With new PQRS measures in 2013, providers should assess reporting strategiesApril 24th, 2013 by
For 2013, CMS issued a relatively large number of new and revised individual and group PQRS measures. Some of these changes help to expand/improve the reporting options for LTC physicians and allied professionals.
This chart shows which of the 203 individual measures and 21 measure groups apply to common LTC CPT codes.
For 2013, there is a small participation incentive — 0.5% — for successful reporting. To be successful, the individual provider or group has to report on three or more individual measures or on a single measures group. There arecomplex rules for meeting these criteria.
This AMA table explains the options by group size.
2013 is the start year for non-participation penalties. Providers who do not meet the minimum threshold for reporting (at least one individual measure for 50% of eligible patients or one measures group) will receive a 1.5% penalty reduction in their 2015 Medicare payment rates.
Your performance scores also are slated to be posted on Medicare’s Physician Compare website, so it is a good strategy to select measures that you can report successfully. Depending on your group’s size (number of providers), this performance score will begin adjusting your payments under the Value-Based Purchasing (VBP) program. Large groups (more than 100 providers) will have an additional 1% payment penalty under VBP for non-participation in 2013 that takes effect in 2015. The balance of providers will experience this added non-participation penalty in 2016 and 2017 based on group size.
If you are using an EHR at the beginning of the year, it is simplest and cheapest to report on individual measures. Our providers use advanced directives and influenza immunization for all patients since every SNF/NF is required to perform these activities as part of conditions of participation. A third measure is selected based on type of provider. For PCPs, we use anticoagulation therapy for atrial fib/flutter because it is our practice standard and can be reported satisfactorily on the first encounter (no lab work or consults needed).

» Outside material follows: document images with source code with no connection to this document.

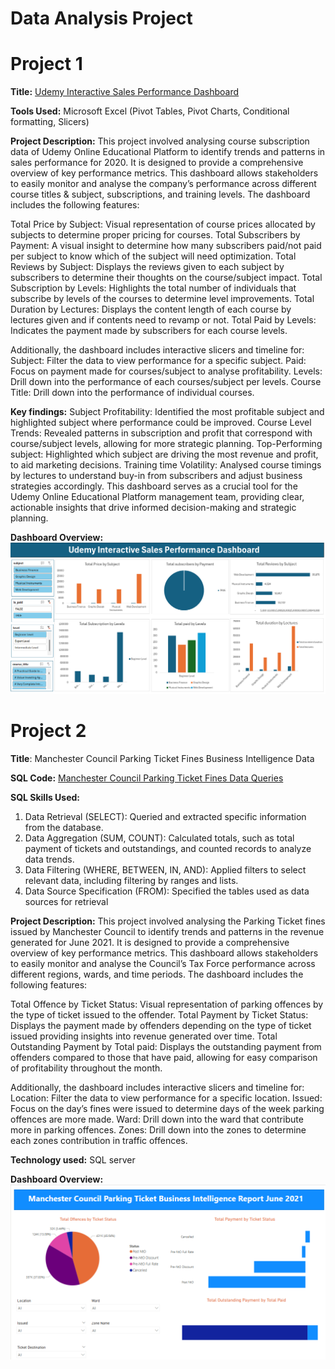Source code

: # Data Analysis Project 
# Project 1
**Title:** [Udemy Interactive Sales Performance Dashboard](https://github.com/Phatiks/Phatiks.github.io/blob/main/udemy_online_education_courses_dataset.xlsx)

**Tools Used:** Microsoft Excel (Pivot Tables, Pivot Charts, Conditional formatting, Slicers)

**Project Description:**
This project involved analysing course subscription data of Udemy Online Educational Platform to identify trends and patterns in sales performance for 2020. It is designed to provide a comprehensive overview of key performance metrics. This dashboard allows stakeholders to easily monitor and analyse the company’s performance across different course titles & subject, subscriptions, and training levels. The dashboard includes the following features:

Total Price by Subject: Visual representation of course prices allocated by subjects to determine proper pricing for courses.
Total Subscribers by Payment: A visual insight to determine how many subscribers paid/not paid per subject to know which of the subject will need optimization.
Total Reviews by Subject: Displays the reviews given to each subject by subscribers to determine their thoughts on the course/subject impact.
Total Subscription by Levels: Highlights the total number of individuals that subscribe by levels of the courses to determine level improvements.
Total Duration by Lectures: Displays the content length of each course by lectures given and if contents need to revamp or not.
Total Paid by Levels: Indicates the payment made by subscribers for each course levels.

Additionally, the dashboard includes interactive slicers and timeline for:
Subject: Filter the data to view performance for a specific subject.
Paid: Focus on payment made for courses/subject to analyse profitability.
Levels: Drill down into the performance of each courses/subject per levels.
Course Title: Drill down into the performance of individual courses.



**Key findings:**
Subject Profitability: Identified the most profitable subject and highlighted subject where performance could be improved.
Course Level Trends: Revealed patterns in subscription and profit that correspond with course/subject levels, allowing for more strategic planning.
Top-Performing subject: Highlighted which subject are driving the most revenue and profit, to aid marketing decisions.
Training time Volatility: Analysed course timings by lectures to understand buy-in from subscribers and adjust business strategies accordingly.
This dashboard serves as a crucial tool for the Udemy Online Educational Platform management team, providing clear, actionable insights that drive informed decision-making and strategic planning.


**Dashboard Overview:**
![Udemy_Dashboard](Udemy_Dashboard.png)

# Project 2

**Title**: Manchester Council Parking Ticket Fines Business Intelligence Data
  
**SQL Code:** [Manchester Council Parking Ticket Fines Data Queries](https://github.com/Phatiks/Phatiks.github.io/blob/main/Manchester%20Council%20Parking%20Ticket%20Fines.sql)

**SQL Skills Used:** 
1. Data Retrieval (SELECT): Queried and extracted specific information from the database.
2. Data Aggregation (SUM, COUNT): Calculated totals, such as total payment of tickets and outstandings, and counted records to analyze data trends.
3. Data Filtering (WHERE, BETWEEN, IN, AND): Applied filters to select relevant data, including filtering by ranges and lists.
4. Data Source Specification (FROM): Specified the tables used as data sources for retrieval
 

**Project Description:**
This project involved analysing the Parking Ticket fines issued by Manchester Council to identify trends and patterns in the revenue generated for June 2021. It is designed to provide a comprehensive overview of key performance metrics. This dashboard allows stakeholders to easily monitor and analyse the Council’s Tax Force performance across different regions, wards, and time periods. The dashboard includes the following features:


Total Offence by Ticket Status: Visual representation of parking offences by the type of ticket issued to the offender.
Total Payment by Ticket Status: Displays the payment made by offenders depending on the type of ticket issued providing insights into revenue generated over time.
Total Outstanding Payment by Total paid: Displays the outstanding payment from offenders compared to those that have paid, allowing for easy comparison of profitability throughout the month.


Additionally, the dashboard includes interactive slicers and timeline for:
Location: Filter the data to view performance for a specific location.
Issued: Focus on the day’s fines were issued to determine days of the week parking offences are more made.
Ward: Drill down into the ward that contribute more in parking offences.
Zones: Drill down into the zones to determine each zones contribution in traffic offences.


**Technology used:** SQL server

**Dashboard Overview:**
![Manchester_Dashboard](Manchester_Dashboard.png)
 
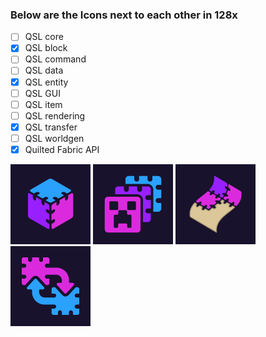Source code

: ### Below are the Icons next to each other in 128x

- [ ] QSL core
- [x] QSL block
- [ ] QSL command
- [ ] QSL data
- [x] QSL entity
- [ ] QSL GUI
- [ ] QSL item
- [ ] QSL rendering
- [X] QSL transfer
- [ ] QSL worldgen
- [x] Quilted Fabric API

![img](block_qsl/block_qsl_icon_128x.png)
![img](entity_qsl/entity_qsl_icon_128x.png)
![img](quilted_fabric_api/quilted_fapi_icon_128x.png)
![img](transfer_qsl/transfer_qsl_icon_128x.png)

Remember that reporting is based on the individual provider, so two or more providers can report on the same patient. If you use an EHR, answers from the first provider can be reviewed readily, affirmed and reported by the second provider visiting that patient.
Using a measures group (e.g. CAD) is faster because reporting on only 20 patients is required to earn the incentive. The complication is that only three of the measure groups available for use in LTPAC are reportable via claims (free). Those three groups (DM, CKD, dementia) require multiple steps and often two visits to complete. The easier groups (CAD and HTN) can only be reported via registry (an added fee).
Each provider group should assess their 2013 PQRS reporting strategy as soon as possible to avoid the 1.5% penalty for failure to satisfy the minimal reporting threshold.
CMS is relying increasingly on the STICK strategy to encourage provider compliance with its concept of quality healthcare. We are depending increasingly on the EHR as our primary tool to avoid these cutbacks while not destroying provider productivity.